> **Exercise details**
Nothing but the lines from the top of the records through the line with "### ERCOT Information" should be returned, exactly, and without pictures.

> **Materials provided**
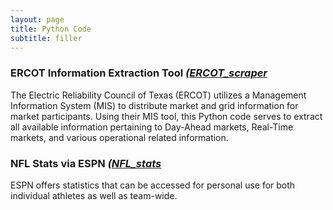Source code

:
 ```yaml
---
layout: page
title: Python Code
subtitle: filler
---
```


### ERCOT Information Extraction Tool *([ERCOT_scraper](https://github.com/johnschwenck/ERCOT_scraper)*
The Electric Reliability Council of Texas (ERCOT) utilizes a Management Information System (MIS) to distribute market and grid information for market participants. Using their MIS tool, this Python code serves to extract all available information pertaining to Day-Ahead markets, Real-Time markets, and various operational related information.

### NFL Stats via ESPN *([NFL_stats](https://github.com/johnschwenck/ERCOT_scraper)*
ESPN offers statistics that can be accessed for personal use for both individual athletes as well as team-wide.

> **Written answer**
Source code

:
 ```yaml
---
layout: page
title: Python Code
subtitle: filler
---
```


### ERCOT Information Extraction Tool *([ERCOT_scraper](https://github.com/johnschwenck/ERCOT_scraper)*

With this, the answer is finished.